The Kindle is merely a tool that helps Amazon to do what it does: sell books. (Just like printers** are devices that require their owners to buy ink from the manufacturer.) Using the Kindle itself helps keeps the Kindle user linked to Amazon, but Amazon can live with people downloading its app and buying the ebooks it supplies, because that's Amazon's main business.
** - At the moment, I test my blood glucose level once a day, but will stop once my current batch of test strips (the non-reusable part of the system) runs out. The diabetic nurse at my 6-monthly appointment said that if I'd needed to continue daily testing (I don't), she'd have given me a different brand of blood meter. Apparently, the manufacturers almost hand them out (sell them cheaply, I'm assuming), because they make their money from selling the test strips***. It would have been cheaper to give me a different meter because the other manufacturer's test strips would cost the NHS a lot less money.
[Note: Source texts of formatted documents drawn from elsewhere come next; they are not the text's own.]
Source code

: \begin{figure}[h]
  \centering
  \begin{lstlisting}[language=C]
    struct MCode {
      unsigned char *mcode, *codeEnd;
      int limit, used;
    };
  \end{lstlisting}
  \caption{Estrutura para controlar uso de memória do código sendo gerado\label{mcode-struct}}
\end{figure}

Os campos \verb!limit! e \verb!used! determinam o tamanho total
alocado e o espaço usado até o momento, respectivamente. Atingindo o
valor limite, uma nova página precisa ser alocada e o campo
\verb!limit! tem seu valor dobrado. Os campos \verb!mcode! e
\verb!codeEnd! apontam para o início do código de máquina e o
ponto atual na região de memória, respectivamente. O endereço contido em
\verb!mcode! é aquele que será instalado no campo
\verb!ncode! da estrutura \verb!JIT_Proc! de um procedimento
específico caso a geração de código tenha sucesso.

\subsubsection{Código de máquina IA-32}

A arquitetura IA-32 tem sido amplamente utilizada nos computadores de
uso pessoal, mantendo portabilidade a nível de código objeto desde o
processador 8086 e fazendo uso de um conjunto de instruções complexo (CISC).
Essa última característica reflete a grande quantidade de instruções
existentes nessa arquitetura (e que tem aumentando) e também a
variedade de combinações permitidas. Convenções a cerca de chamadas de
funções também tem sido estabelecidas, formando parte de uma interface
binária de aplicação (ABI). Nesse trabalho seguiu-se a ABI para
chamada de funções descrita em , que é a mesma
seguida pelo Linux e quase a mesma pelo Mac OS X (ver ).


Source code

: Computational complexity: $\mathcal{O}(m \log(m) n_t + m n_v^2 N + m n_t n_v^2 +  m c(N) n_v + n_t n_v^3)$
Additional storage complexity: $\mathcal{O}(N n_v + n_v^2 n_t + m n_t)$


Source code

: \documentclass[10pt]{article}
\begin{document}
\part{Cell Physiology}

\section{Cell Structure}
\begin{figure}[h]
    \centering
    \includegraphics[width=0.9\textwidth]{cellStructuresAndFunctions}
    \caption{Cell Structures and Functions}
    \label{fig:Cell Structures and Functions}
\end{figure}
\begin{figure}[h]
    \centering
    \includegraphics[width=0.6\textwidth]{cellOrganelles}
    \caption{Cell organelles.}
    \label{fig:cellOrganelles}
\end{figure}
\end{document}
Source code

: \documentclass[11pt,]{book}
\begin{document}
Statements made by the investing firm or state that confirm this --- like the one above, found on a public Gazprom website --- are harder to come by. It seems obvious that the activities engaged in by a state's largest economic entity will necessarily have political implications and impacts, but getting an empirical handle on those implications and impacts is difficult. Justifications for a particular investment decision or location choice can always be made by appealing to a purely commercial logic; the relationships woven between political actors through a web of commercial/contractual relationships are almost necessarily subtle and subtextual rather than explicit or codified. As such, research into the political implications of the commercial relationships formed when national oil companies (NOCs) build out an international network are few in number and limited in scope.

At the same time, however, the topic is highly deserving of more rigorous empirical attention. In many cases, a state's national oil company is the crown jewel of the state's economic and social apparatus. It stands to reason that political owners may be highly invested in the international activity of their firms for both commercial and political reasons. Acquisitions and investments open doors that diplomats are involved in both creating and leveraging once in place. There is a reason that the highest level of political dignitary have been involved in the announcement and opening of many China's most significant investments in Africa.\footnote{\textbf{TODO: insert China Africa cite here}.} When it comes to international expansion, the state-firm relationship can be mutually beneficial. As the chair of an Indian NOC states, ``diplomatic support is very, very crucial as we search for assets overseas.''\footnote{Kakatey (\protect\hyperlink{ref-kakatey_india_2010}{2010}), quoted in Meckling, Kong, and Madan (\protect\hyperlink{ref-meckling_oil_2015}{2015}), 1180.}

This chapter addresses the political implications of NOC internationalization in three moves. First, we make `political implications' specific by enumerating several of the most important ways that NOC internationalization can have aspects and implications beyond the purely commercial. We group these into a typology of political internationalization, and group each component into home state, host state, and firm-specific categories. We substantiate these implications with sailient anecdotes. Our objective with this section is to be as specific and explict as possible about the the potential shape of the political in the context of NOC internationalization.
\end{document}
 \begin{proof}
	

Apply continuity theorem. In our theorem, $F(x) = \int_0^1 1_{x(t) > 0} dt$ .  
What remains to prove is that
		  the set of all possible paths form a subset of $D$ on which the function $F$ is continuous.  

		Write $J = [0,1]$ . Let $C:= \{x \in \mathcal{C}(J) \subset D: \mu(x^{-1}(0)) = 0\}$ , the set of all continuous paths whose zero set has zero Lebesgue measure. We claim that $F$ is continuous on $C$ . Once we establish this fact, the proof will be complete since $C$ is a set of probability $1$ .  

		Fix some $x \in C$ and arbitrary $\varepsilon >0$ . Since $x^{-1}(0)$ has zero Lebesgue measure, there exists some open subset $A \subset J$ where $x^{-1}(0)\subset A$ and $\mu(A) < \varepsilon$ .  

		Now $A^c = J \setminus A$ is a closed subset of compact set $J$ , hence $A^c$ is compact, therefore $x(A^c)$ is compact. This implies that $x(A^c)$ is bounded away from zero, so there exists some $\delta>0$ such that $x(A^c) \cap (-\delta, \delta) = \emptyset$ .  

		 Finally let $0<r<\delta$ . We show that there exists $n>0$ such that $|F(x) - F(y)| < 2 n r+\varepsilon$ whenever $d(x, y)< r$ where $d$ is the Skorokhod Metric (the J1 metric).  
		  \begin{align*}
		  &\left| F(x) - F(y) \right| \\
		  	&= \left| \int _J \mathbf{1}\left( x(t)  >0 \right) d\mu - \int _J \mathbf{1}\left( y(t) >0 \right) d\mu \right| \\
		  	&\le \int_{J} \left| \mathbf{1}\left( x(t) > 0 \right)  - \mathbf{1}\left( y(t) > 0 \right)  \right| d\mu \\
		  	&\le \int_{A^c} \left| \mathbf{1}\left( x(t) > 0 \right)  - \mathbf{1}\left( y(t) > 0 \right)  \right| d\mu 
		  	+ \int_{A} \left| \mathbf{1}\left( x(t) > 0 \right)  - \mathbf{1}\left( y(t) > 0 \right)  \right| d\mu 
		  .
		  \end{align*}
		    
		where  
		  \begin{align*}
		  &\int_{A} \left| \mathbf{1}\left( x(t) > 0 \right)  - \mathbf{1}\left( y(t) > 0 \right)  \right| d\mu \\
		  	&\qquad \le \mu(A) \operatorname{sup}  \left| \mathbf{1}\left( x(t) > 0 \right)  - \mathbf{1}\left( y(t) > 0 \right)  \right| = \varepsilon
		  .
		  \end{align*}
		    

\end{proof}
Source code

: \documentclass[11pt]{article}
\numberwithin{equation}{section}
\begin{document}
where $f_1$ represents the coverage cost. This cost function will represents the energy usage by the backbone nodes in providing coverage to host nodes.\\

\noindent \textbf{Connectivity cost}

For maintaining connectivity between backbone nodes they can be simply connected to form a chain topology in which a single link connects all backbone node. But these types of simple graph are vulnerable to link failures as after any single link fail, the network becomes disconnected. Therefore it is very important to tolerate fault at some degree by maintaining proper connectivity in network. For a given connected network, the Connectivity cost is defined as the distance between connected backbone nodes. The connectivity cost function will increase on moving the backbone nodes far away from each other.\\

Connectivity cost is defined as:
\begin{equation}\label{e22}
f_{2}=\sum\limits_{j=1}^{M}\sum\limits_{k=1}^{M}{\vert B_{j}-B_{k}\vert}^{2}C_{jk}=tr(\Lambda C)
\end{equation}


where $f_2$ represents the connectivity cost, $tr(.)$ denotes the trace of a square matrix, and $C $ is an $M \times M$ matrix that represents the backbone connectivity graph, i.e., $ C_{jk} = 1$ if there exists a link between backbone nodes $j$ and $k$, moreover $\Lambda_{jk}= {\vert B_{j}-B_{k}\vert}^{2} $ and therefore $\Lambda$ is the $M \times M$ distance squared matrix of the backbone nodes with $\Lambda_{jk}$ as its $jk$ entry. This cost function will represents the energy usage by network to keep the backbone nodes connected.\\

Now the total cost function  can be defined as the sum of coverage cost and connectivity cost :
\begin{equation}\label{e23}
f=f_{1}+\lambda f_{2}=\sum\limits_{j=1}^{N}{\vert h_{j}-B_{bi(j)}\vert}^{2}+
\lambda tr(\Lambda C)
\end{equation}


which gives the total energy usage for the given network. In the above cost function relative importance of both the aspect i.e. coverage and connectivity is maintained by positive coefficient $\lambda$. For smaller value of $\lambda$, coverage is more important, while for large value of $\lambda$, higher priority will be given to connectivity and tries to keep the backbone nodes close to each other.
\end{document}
*** - She told me this because I'd asked if she needed my current meter back, both because I'd have to arrange to take it in and I thought it was a valuable item. That's when she told me about the "meter cheap; test strips expensive" manufacturers' business model. The meter had no value to the NHS, because it wanted to have access to cheaper test strips. Giving my meter to someone else would have cost, rather than saved, the NHS money.